### Problem details
Give back exactly the lines of the material below that start at the line containing "### core.panic()" and end at the line containing "### core.get_package_info()", and no others.

### Record excerpts

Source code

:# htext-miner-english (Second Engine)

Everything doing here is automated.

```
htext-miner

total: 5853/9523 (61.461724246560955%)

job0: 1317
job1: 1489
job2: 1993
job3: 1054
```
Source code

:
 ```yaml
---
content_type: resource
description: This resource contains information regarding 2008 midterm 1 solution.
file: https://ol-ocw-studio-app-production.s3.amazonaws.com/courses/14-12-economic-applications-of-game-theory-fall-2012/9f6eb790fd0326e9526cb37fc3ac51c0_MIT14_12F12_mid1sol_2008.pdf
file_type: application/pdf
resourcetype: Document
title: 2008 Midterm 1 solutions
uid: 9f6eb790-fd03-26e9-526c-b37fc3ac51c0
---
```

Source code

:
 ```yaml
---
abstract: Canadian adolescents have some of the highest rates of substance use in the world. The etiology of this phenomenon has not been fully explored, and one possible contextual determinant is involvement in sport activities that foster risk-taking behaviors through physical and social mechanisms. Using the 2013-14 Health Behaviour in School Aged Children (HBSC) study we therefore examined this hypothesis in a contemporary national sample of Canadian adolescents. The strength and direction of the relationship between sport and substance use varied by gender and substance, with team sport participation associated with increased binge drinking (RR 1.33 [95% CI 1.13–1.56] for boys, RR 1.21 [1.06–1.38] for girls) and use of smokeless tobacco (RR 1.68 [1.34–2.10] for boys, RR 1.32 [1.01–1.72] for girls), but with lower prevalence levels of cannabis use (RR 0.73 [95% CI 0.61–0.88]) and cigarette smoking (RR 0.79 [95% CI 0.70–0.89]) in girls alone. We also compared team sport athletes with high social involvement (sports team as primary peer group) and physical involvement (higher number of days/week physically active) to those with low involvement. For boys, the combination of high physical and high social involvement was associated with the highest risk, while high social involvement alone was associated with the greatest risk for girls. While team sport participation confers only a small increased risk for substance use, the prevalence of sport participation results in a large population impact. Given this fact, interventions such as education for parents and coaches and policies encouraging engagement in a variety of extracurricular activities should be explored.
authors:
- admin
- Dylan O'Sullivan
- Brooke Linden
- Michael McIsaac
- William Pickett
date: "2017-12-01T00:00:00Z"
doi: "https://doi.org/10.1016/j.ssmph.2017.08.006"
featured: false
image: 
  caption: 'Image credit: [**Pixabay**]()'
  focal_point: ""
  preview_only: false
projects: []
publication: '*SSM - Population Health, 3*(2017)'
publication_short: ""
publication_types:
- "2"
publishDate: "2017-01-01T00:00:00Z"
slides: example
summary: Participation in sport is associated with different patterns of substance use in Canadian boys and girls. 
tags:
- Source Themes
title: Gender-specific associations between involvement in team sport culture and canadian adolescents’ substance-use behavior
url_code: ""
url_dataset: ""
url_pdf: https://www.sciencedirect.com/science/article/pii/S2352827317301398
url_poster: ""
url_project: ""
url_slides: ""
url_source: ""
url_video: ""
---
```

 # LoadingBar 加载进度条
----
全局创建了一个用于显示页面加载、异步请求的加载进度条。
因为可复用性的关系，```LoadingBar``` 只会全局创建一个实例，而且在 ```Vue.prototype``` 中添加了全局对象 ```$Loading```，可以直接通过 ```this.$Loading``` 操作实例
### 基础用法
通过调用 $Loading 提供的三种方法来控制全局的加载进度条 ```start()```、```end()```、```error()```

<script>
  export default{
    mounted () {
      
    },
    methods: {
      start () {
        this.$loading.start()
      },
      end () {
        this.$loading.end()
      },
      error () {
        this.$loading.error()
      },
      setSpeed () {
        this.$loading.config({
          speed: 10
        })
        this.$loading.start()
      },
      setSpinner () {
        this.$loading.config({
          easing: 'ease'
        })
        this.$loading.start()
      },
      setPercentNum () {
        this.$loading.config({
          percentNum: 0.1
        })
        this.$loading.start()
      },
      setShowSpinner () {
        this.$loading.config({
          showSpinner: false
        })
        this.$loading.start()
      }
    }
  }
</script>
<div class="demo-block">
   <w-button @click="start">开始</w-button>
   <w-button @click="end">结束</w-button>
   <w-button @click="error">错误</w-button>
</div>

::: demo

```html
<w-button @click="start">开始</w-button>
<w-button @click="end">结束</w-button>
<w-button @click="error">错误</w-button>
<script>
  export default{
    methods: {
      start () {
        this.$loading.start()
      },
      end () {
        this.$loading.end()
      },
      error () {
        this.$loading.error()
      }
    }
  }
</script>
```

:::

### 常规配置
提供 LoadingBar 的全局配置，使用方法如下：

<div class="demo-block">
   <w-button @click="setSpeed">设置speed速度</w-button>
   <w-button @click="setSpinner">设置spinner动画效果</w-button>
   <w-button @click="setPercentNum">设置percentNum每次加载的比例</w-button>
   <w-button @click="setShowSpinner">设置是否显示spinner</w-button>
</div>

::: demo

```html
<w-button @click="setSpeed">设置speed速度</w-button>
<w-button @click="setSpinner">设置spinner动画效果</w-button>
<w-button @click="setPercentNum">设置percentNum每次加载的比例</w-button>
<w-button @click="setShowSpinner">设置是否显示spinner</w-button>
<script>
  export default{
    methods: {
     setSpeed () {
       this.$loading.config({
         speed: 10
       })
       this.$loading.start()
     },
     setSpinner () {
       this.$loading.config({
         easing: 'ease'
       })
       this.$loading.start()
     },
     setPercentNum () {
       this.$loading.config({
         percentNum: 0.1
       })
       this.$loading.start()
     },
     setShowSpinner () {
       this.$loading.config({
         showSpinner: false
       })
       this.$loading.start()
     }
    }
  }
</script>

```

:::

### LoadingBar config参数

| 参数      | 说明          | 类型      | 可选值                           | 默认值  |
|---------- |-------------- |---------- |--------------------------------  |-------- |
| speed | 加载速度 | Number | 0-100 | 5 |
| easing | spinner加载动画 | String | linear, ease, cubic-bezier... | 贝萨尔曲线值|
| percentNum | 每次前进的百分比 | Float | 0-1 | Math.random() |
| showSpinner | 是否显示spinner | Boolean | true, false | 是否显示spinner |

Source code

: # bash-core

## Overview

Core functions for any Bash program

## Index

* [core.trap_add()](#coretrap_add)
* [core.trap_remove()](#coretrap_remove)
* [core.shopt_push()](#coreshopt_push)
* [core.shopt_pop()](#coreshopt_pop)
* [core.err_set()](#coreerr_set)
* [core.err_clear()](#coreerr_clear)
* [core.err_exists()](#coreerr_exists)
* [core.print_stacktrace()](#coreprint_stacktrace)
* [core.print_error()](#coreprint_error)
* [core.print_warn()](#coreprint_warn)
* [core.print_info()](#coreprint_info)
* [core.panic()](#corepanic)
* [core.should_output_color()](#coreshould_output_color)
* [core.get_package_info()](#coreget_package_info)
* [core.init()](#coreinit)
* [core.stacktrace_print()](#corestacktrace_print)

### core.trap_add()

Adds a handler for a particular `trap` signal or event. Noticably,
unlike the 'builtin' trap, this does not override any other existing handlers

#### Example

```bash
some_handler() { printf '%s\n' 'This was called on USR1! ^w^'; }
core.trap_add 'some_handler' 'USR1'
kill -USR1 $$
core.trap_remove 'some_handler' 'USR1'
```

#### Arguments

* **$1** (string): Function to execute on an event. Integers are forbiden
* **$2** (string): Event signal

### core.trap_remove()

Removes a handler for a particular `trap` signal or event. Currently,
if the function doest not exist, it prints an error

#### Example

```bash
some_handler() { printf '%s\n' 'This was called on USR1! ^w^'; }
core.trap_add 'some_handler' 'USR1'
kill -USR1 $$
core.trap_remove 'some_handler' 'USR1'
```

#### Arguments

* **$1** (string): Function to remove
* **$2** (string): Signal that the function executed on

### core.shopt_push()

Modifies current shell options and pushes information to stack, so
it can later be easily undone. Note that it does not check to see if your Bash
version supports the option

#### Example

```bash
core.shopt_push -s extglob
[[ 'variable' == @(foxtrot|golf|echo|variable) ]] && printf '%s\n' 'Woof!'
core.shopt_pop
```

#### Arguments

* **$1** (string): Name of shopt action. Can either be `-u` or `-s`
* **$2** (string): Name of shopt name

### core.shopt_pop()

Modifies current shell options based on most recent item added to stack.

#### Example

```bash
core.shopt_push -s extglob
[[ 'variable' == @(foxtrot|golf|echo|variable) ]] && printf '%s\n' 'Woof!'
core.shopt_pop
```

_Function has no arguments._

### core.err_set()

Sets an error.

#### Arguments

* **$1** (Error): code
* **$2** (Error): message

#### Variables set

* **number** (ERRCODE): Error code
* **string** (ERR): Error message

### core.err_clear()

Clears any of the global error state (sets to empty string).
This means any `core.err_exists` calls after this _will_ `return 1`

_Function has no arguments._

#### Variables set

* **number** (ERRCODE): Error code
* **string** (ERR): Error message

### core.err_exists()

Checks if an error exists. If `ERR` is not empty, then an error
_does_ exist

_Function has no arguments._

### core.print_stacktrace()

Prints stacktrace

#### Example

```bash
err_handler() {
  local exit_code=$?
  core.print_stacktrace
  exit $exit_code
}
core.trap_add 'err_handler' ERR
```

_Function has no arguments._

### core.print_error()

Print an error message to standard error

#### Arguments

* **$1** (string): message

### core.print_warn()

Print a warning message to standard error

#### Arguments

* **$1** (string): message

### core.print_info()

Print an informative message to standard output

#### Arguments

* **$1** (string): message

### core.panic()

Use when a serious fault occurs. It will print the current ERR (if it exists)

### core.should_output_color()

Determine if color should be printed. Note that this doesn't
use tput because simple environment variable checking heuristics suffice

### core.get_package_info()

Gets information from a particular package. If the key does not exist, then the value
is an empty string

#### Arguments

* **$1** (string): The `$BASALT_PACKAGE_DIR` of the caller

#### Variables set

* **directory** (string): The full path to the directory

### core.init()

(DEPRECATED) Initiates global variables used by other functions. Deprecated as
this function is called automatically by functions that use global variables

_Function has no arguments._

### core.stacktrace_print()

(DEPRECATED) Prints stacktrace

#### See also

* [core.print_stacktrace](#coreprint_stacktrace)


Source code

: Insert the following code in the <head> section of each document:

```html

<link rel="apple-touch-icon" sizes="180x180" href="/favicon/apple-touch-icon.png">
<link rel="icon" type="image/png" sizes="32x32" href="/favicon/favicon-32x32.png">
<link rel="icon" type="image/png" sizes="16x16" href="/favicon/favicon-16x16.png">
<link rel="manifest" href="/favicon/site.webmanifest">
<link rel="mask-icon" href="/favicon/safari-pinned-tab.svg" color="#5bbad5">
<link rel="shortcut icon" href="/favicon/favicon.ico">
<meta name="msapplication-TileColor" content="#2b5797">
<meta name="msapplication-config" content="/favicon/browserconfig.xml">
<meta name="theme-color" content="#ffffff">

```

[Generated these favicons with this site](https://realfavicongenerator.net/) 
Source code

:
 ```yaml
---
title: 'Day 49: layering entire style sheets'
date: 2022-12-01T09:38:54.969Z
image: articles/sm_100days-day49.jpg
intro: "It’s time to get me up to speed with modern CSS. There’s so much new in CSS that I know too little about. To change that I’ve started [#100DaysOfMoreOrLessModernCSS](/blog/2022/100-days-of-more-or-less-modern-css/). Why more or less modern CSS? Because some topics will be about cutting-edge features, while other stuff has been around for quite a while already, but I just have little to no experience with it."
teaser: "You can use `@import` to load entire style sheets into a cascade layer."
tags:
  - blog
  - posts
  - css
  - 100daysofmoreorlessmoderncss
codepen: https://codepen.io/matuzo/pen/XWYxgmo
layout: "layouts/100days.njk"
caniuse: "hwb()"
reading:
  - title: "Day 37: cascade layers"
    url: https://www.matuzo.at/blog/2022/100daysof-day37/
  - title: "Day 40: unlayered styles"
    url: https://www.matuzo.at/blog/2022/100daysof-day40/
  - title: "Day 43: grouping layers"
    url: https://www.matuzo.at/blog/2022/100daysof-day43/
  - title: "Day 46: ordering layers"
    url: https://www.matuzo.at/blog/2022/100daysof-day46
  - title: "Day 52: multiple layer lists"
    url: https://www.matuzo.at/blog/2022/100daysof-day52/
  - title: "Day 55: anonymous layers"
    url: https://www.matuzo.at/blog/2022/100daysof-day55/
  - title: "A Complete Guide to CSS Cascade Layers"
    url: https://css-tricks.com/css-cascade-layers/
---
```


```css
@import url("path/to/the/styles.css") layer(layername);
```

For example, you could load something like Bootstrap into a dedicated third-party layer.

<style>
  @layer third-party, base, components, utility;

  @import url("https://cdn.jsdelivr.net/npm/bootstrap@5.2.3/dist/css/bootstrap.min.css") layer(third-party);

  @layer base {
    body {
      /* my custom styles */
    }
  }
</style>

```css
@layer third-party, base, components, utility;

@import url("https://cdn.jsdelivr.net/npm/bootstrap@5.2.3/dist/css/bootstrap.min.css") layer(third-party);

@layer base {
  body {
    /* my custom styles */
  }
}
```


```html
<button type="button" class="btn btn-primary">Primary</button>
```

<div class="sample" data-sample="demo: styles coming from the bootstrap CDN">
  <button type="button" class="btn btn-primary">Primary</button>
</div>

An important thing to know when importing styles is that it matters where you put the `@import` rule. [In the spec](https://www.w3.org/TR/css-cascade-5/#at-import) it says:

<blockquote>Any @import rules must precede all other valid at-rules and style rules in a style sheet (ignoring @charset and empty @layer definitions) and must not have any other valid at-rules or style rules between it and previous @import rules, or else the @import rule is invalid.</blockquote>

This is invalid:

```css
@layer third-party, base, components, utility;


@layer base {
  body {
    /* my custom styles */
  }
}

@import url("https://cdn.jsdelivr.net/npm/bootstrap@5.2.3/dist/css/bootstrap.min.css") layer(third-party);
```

### Answer for this exercise
### core.panic()

Use when a serious fault occurs. It will print the current ERR (if it exists)

### core.should_output_color()

Determine if color should be printed. Note that this doesn't
use tput because simple environment variable checking heuristics suffice

### core.get_package_info()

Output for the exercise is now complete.